* **Exercise directions**:
Please return all records verbatim, no pictures.

* **Items listed in a dataset**:

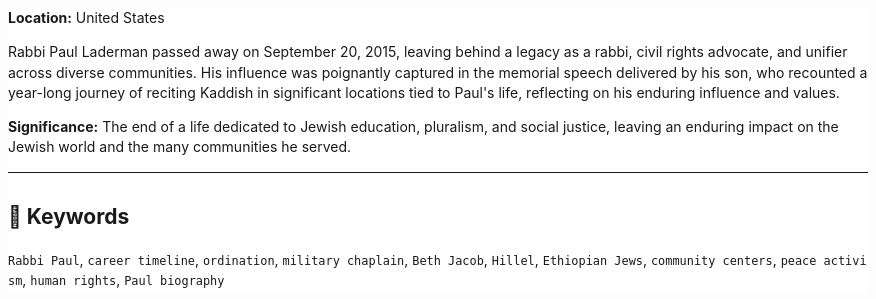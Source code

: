 **Location:** United States

Rabbi Paul Laderman passed away on September 20, 2015, leaving behind a legacy as a rabbi, civil rights advocate, and unifier across diverse communities. His influence was poignantly captured in the memorial speech delivered by his son, who recounted a year-long journey of reciting Kaddish in significant locations tied to Paul's life, reflecting on his enduring influence and values.

**Significance:** The end of a life dedicated to Jewish education, pluralism, and social justice, leaving an enduring impact on the Jewish world and the many communities he served.

---

## 🧠 Keywords
`Rabbi Paul`, `career timeline`, `ordination`, `military chaplain`, `Beth Jacob`, `Hillel`, `Ethiopian Jews`, `community centers`, `peace activism`, `human rights`, `Paul biography`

* **Completed exercise**:
Source code

: **Location:** United States

Rabbi Paul Laderman passed away on September 20, 2015, leaving behind a legacy as a rabbi, civil rights advocate, and unifier across diverse communities. His influence was poignantly captured in the memorial speech delivered by his son, who recounted a year-long journey of reciting Kaddish in significant locations tied to Paul's life, reflecting on his enduring influence and values.

**Significance:** The end of a life dedicated to Jewish education, pluralism, and social justice, leaving an enduring impact on the Jewish world and the many communities he served.

---

## 🧠 Keywords
`Rabbi Paul`, `career timeline`, `ordination`, `military chaplain`, `Beth Jacob`, `Hillel`, `Ethiopian Jews`, `community centers`, `peace activism`, `human rights`, `Paul biography`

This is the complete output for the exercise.